Marol's Seven Hills Hospital offers an example of isolation to protect healthcare workers. Dr Vandana Rajesh, a consultant intensivist at the COVID-19 Hospital, says the ICU beds here are each contained within a glass door cubicle as large as 10x10 feet. Some have negative pressure, which means that aerosols that are thrown out of the cubicle are filtered before they go out of the cubicle. Those outside the cubicle, including health workers, are exposed to aerosols with lesser concentration of the virus. "Once you already have a viral load, a six-feet distance between two infected patients doesn't matter. But, it's important for the health worker not to be infected," she adds. In May, it had been reported that over 70 junior doctors from across the city's medical colleges had tested COVID-19 positive. The ICU cubicles were an existing feature in the hospital, something that most other hospitals in Mumbai don't have.

Another way of preventing crowding inside the hospital is to screen who enters.

Choudhury points out that in the pre-COVID world, we could enter any hospital, whatever our needs. The out-patient department would be on the ground floor, typically, but in some cases even in higher floors. However, in some projects the OPD is set up outside the hospital area with a registration desk that is supported by a telemedicine infrastructure. Manned by junior doctors, who will check patient records and symptoms, only those who need to be admitted or see a specialist will be allowed in. It'll be the same for those who contact their local general physician and come with a prescription for either further tests or consults. "This is what is done in the UK and US where people go to hospitals only at the recommendation of their GP. No one walks into a hospital, directly and unguided." In Dharavi, he adds, local clinics and doctors were leveraged to control the COVID-19 pandemic.

Rajeev Sadanan
Rajeev Sadanan

But, this will be possible, points out Rajeev Sadanan, CEO of Health Systems Transformation Platform, and Former Additional Chief Secretary (Health) for Kerala, only if the primary care system inspires confidence.
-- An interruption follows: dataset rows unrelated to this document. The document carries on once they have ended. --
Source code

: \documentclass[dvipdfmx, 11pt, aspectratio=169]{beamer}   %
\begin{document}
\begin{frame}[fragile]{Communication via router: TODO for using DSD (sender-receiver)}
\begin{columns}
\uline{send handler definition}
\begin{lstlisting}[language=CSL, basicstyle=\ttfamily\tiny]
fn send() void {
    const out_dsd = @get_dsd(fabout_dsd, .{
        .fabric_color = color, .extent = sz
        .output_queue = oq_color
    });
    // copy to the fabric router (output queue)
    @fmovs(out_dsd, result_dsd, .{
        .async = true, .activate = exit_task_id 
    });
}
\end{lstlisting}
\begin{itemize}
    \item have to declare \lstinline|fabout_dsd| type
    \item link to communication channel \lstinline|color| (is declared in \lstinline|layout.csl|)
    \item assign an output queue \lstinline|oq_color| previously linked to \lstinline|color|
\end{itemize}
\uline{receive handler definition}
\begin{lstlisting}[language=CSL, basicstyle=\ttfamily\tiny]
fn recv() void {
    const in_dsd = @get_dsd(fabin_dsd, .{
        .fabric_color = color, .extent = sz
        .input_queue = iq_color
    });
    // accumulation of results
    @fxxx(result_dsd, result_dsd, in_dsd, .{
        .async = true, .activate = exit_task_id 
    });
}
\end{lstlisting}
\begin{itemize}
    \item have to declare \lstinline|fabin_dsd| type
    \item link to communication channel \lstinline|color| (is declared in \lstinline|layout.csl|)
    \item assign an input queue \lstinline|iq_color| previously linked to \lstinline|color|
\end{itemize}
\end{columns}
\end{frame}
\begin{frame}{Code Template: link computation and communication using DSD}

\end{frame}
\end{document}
"People are worried that they won't get quality care outside of the big hospitals. But the primary care provider, if relied upon, can assess risk factors and tell a patient if they are having a heart attack or a gastric attack and, accordingly direct them to appropriate treatment," he says, adding that ideally the healthcare system should be like a pyramid with the maximum number of people seeking treatment at the lowest level and the smallest amount being treated at expensive, super speciality, centres. However, what's unfolding in India is the opposite, an inversion of the pyramid. To resolve this, ideally, the government should step in to organise health care with primary care as the foundation with referral pathways to higher levels of care.

Minnie Bodhanwala, CEO of Wadia Hospital, says the heritage structure allows for its young patients to connect with nature. Its windows allow for natural lighting and better ventilation. Many wards have balconies attached and there’s a play area where children can even cycle, under supervision . PIC/Suresh Karkera
Minnie Bodhanwala, CEO of Wadia Hospital, says the heritage structure allows for its young patients to connect with nature. Its windows allow for natural lighting and better ventilation. Many wards have balconies attached and there's a play area where children can even cycle, under supervision. Pic/Suresh Karkera

But, none of these will work, points out Choudhury, unless we look beyond doctors when speaking of health workers and also include the skilling of nurses and paramedics, and think about the infrastructure for them, including living quarters. "For instance, you want a junior doctor at a South Bombay hospital, but their salaries are so low that they can't afford the rent to live and work there. City doctors don't want to move to smaller towns, so setting up an AIIMS in Gorakhpur won't help decentralise the Delhi centre, because there are not enough doctors, nurses or paramedics there."